■ WHAT IS EXPECTED ■
Copy each entry precisely as written, and do not carry over the pictures.

Stored data
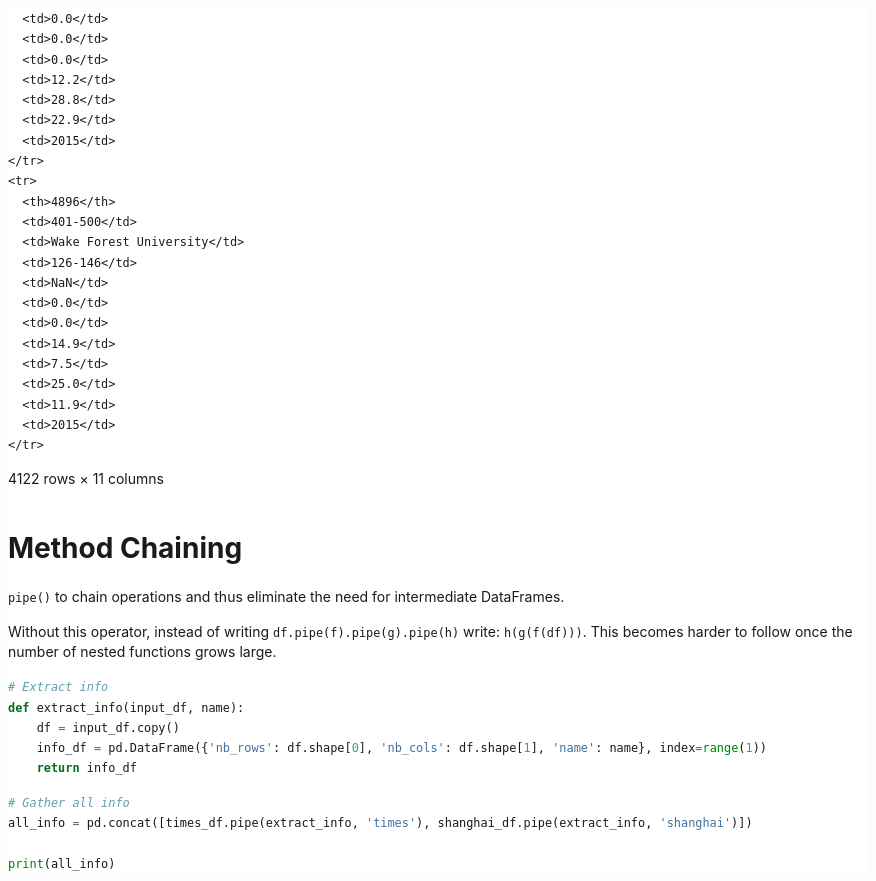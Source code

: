       <td>0.0</td>
      <td>0.0</td>
      <td>0.0</td>
      <td>12.2</td>
      <td>28.8</td>
      <td>22.9</td>
      <td>2015</td>
    </tr>
    <tr>
      <th>4896</th>
      <td>401-500</td>
      <td>Wake Forest University</td>
      <td>126-146</td>
      <td>NaN</td>
      <td>0.0</td>
      <td>0.0</td>
      <td>14.9</td>
      <td>7.5</td>
      <td>25.0</td>
      <td>11.9</td>
      <td>2015</td>
    </tr>
  </tbody>
</table>
<p>4122 rows × 11 columns</p>
</div>



# Method Chaining

`pipe()` to chain operations and thus eliminate the need for intermediate DataFrames.

Without this operator, instead of writing `df.pipe(f).pipe(g).pipe(h)` write: `h(g(f(df)))`. This becomes harder to follow once the number of nested functions grows large.


```python
# Extract info
def extract_info(input_df, name):
    df = input_df.copy()
    info_df = pd.DataFrame({'nb_rows': df.shape[0], 'nb_cols': df.shape[1], 'name': name}, index=range(1))
    return info_df
```


```python
# Gather all info   
all_info = pd.concat([times_df.pipe(extract_info, 'times'), shanghai_df.pipe(extract_info, 'shanghai')])

print(all_info)
```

■ WORKED SOLUTION ■
Source code

:       <td>0.0</td>
      <td>0.0</td>
      <td>0.0</td>
      <td>12.2</td>
      <td>28.8</td>
      <td>22.9</td>
      <td>2015</td>
    </tr>
    <tr>
      <th>4896</th>
      <td>401-500</td>
      <td>Wake Forest University</td>
      <td>126-146</td>
      <td>NaN</td>
      <td>0.0</td>
      <td>0.0</td>
      <td>14.9</td>
      <td>7.5</td>
      <td>25.0</td>
      <td>11.9</td>
      <td>2015</td>
    </tr>
  </tbody>
</table>
<p>4122 rows × 11 columns</p>
</div>



# Method Chaining

`pipe()` to chain operations and thus eliminate the need for intermediate DataFrames.

Without this operator, instead of writing `df.pipe(f).pipe(g).pipe(h)` write: `h(g(f(df)))`. This becomes harder to follow once the number of nested functions grows large.


```python
# Extract info
def extract_info(input_df, name):
    df = input_df.copy()
    info_df = pd.DataFrame({'nb_rows': df.shape[0], 'nb_cols': df.shape[1], 'name': name}, index=range(1))
    return info_df
```


```python
# Gather all info   
all_info = pd.concat([times_df.pipe(extract_info, 'times'), shanghai_df.pipe(extract_info, 'shanghai')])

print(all_info)
```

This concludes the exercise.